Project 01: Full-depth temperature and salinity contribution to regional sea level changes in the north Atlantic subpolar gyre over 2002-2018 based on repeated hydrographic transects
Authors: Odilon J. Houndegnonto, W. Llovel and D. Desbruyères
The Subpolar North Atlantic (SPNA) plays a fundamental role in the large-scale redistribution of physical and biogeochemical properties (e.g. heat, freshwater, carbon) within the ocean interior, and is therefore a key actor of the Earth climate system. It undergoes pronounced ocean heat content (OHC) variability on a wide range of temporal scales and over significant depth ranges. The SPNA notably stands out of the global picture of upper OHC trends during 1993-2019 with a significant and unique cooling pattern. This cooling patterns is also visible from satellite altimetry data recording sea level changes. Salinity can also enhance or reduce temperature changes in terms of sea level. However, salinity observations are sparse especially for the deep ocean (below 2000m) and is still uncertain. For those reasons, we focus our study on evaluating the respective contribution of full-depth temperature and salinity data on sea level change over the SPNA. We consider a combination of 9 biennial summer occupations of the Portugal-Greenland A25-OVIDE transect and 9 concomitant occupations of the Greenland-Labrador AR7W transect over 2002-2018. The raw ship-based hydrography data consist of T/S profiles from the surface to the near sea-floor (0.002 °C and 0.002 PSS-78 accuracy, respectively), spaced out by a few tens of nautical miles in the interior and a few nautical miles above continental slopes, and with vertical resolution of a few meters.

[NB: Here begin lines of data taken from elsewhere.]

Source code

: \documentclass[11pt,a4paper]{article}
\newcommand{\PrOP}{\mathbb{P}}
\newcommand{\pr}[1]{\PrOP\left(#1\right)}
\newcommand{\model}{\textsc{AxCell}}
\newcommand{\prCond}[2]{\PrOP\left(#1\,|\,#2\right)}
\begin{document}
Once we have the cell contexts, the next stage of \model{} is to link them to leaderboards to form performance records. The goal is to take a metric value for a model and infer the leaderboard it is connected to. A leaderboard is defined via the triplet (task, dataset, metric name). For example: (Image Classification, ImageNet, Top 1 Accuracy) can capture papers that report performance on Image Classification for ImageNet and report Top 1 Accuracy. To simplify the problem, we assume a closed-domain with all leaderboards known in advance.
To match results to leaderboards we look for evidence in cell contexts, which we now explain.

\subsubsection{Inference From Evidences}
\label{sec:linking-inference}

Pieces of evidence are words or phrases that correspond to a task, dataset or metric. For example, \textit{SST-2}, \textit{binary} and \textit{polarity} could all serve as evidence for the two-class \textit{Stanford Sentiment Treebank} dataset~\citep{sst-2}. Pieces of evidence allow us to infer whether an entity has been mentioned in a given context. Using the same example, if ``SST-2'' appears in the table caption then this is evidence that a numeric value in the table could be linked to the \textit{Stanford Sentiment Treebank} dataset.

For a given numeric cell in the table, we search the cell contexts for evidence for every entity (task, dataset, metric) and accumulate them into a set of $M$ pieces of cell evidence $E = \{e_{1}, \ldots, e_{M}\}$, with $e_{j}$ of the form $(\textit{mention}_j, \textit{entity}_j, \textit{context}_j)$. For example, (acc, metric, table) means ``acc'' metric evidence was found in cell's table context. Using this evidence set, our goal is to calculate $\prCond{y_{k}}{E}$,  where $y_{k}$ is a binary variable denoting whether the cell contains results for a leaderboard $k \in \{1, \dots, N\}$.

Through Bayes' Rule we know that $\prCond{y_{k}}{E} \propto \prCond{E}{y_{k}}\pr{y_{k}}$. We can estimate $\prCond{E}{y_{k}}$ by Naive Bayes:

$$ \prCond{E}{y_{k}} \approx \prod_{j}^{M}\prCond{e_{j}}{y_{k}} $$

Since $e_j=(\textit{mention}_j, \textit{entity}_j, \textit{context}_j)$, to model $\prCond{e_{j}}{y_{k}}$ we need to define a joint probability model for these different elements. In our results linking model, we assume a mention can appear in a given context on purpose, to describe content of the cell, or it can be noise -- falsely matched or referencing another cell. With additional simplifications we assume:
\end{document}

After optimal interpolation on a regular distance- depth grid, those data will provide high-resolution pictures of the large-scale temperature and salinity contributions to regional sea level changes.
Project 02: On the formation of thermohaline stepped stratification around the Congo River plume
Authors: Houndegnonto, O. J., Kolodziejczyk, N., Maes, C., Bourlès, B., Dobler, D., Grima, N., Da-Allada, C. Y., & Reul, N
The thermohaline stratification within the ocean superficial layers plays a key role on the air-sea interactions and is a determinant factor for the efficiency of heat flux exchanges and vertical mixing, which have a great implication on climate. In the southeastern Gulf of Guinea, temperature and salinity fields of the ocean surface layers are strongly influenced by the Congo River runoff. The impact of the Congo River plume on the 3-dimensional thermohaline structure of the water column in this region is still poorly documented due to the scarcity of in situ data. Using the recent Sea surface Salinity product from ESA's Climate Change Initiative, and the available in situ and remote sensing measurements and products combined with analyses issued from the ARIANE Lagrangian tool, the impact of the Congo River plume on the thermohaline stratification in the southeastern Gulf of Guinea are presented and analyzed. Typical structures of the thermohaline stratification off Congo are characterized, and the mechanisms controlling the thermohaline layering are investigated, with a focus on the stepped thermohaline stratification above the main thermocline. We found that the water masses under the influence of the Congo River plume are associated with a strong halocline of about 6.5pss within the top layer of 0-15m depth. The large scale dynamics of the plume generate SSS and SST fronts which are associated with doubly stable stepped thermohaline vertical structures, with interface gradients of 2pss and -0.6°C. Our findings suggest that stepped thermohaline stratification could be formed by strong shear of surface currents enhanced by a cross flow dynamics between the surface Ekman flow characterizing the large scale Congo River plume, and the subsurface geostrophic flow within the underling subtropical water masses. A Lagrangian analysis demonstrates the northwestward dynamics of the Congo freshwater plume and its implication in the halocline interface formation.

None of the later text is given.